Indeed, it is notable that most debtors that operate like a pegged currency does are excluded from chapter 11. Banks are typically resolved in FDIC receiverships, brokers in SIPA receiverships, and other similar entities find themselves directed to chapter 7, where a trustee can take charge of the debtor’s assets.76

A chapter 11 case involving a pegged cryptocurrency would simply result in a pause in operations until management filed a chapter 11 plan to wind down the business. It is not clear why management should be vested with such power. In traditional chapter 11 cases, the assumption is that keeping management in place, at least initially, will be less disruptive to the business, but if the business is not going to operate again in any event, as seems likely in the case of a pegged cryptocurrency, this justification becomes less compelling. Certainly, old management’s participation might be useful in addressing the debtor’s affairs, but there is no obvious reason why they should control the debtor’s fate through control of the plan process.

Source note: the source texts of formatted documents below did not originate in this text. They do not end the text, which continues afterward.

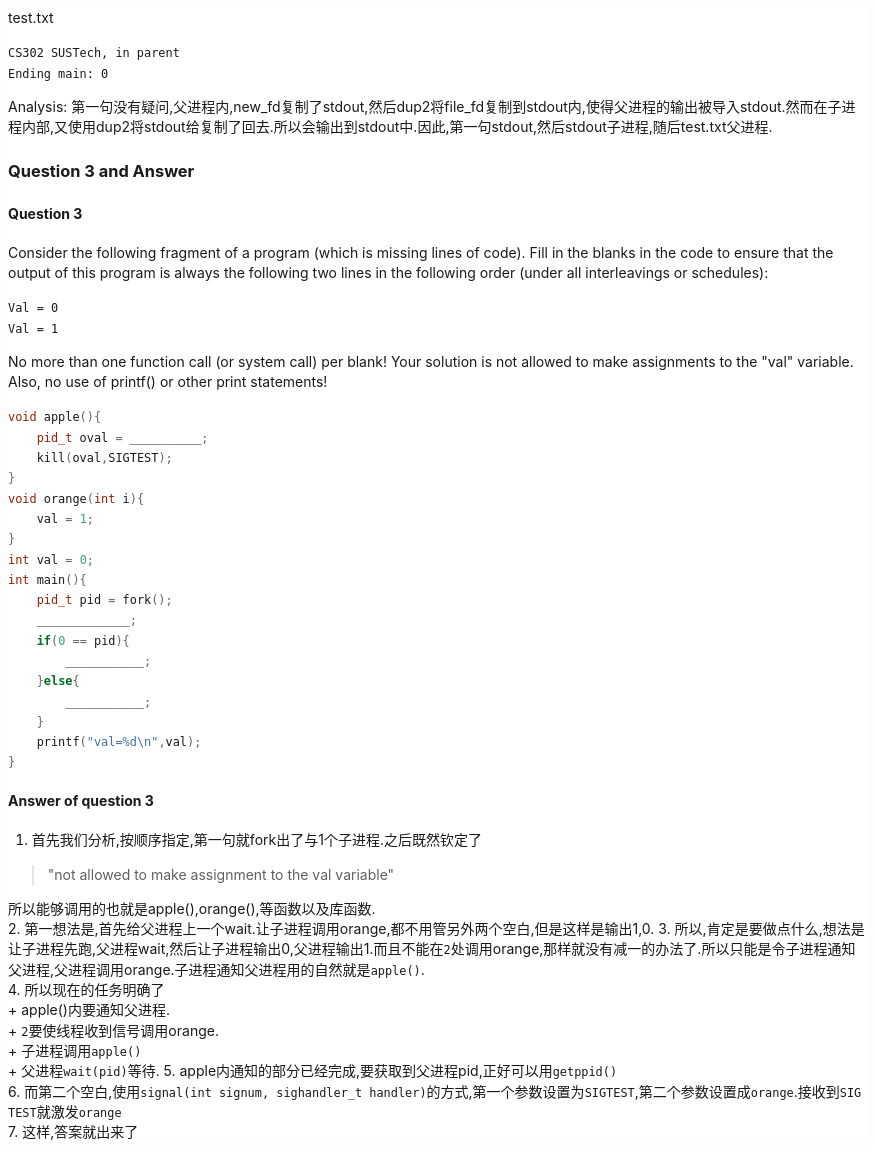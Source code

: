 test.txt

``` log
CS302 SUSTech, in parent
Ending main: 0
```

Analysis:
第一句没有疑问,父进程内,new_fd复制了stdout,然后dup2将file_fd复制到stdout内,使得父进程的输出被导入stdout.然而在子进程内部,又使用dup2将stdout给复制了回去.所以会输出到stdout中.因此,第一句stdout,然后stdout子进程,随后test.txt父进程.

### Question 3 and Answer

#### Question 3

Consider the following fragment of a program (which is missing lines of code). Fill in the blanks in the code to ensure that the output of this program is always the following two lines in the following order (under all interleavings or schedules):

``` log
Val = 0
Val = 1
```

No more than one function call (or system call) per blank! Your solution is not allowed to make assignments to the "val" variable. Also, no use of printf() or
other print statements!

``` cpp
void apple(){
    pid_t oval = __________;
    kill(oval,SIGTEST);
}
void orange(int i){
    val = 1;
}
int val = 0;
int main(){
    pid_t pid = fork();
    _____________;
    if(0 == pid){
        ___________;
    }else{
        ___________;
    }
    printf("val=%d\n",val);
}
```

#### Answer of question 3

1. 首先我们分析,按顺序指定,第一句就fork出了与1个子进程.之后既然钦定了 
> "not allowed to make assignment to the val variable"

所以能够调用的也就是apple(),orange(),等函数以及库函数.  
2. 第一想法是,首先给父进程上一个wait.让子进程调用orange,都不用管另外两个空白,但是这样是输出1,0.
3. 所以,肯定是要做点什么,想法是让子进程先跑,父进程wait,然后让子进程输出0,父进程输出1.而且不能在`2`处调用orange,那样就没有减一的办法了.所以只能是令子进程通知父进程,父进程调用orange.子进程通知父进程用的自然就是`apple()`.  
4. 所以现在的任务明确了  
    + apple()内要通知父进程.   
    + `2`要使线程收到信号调用orange.  
    + 子进程调用`apple()`  
    + 父进程`wait(pid)`等待. 
5. apple内通知的部分已经完成,要获取到父进程pid,正好可以用`getppid()`  
6. 而第二个空白,使用`signal(int signum, sighandler_t handler)`的方式,第一个参数设置为`SIGTEST`,第二个参数设置成`orange`.接收到`SIGTEST`就激发`orange`  
7. 这样,答案就出来了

As with the potential failure of other pieces of financial infrastructure, chapter 11’s main appeal might be that it is better than the alternative—namely, uncoordinated creditor or customer action. chapter 11 is frequently deployed to supply the deficiencies of other areas of law, but that hardly makes it commendable.77

A pegged cryptocurrency or stablecoin is at heart an inverted version of currency under the gold standard. Under that old approach to money, a commodity (gold) backed up sovereign notes.78 Under the contemporary approach, pegged crypto is ultimately backed up by sovereign notes. But essentially it is a question of convertibility, just like traditional currency under the gold standard, and a reorganization system offers little help. Regulatory intervention before the point at which convertibility becomes suspect is far more valuable.

In short, the bankruptcy of a pegged cryptocurrency is very conceivable, but pre-default regulation and resiliency is apt to provide more useful results. But if a pegged currency does fail, the ability to wind down the reserves in an orderly fashion could make bankruptcy attractive—although as suggested, chapter 7 might be more apt than chapter 11. At the very least, a chapter 11 trustee might be in order, since there seems to be no good reason to leave existing management in place.

III. Crypto Broker-Exchanges in Chapter 11

A. Buying and Holding Crypto

As noted earlier, buying crypto involves two codes or keys, one which publicly identifies the crypto in question and another that represents ownership. This latter key—known as the “private key”—gives the holder control over the crypto. Formally crypto is never held by any individual buyer, since it always remains intangible, but individual buyers can control the crypto through their possession of the private keys.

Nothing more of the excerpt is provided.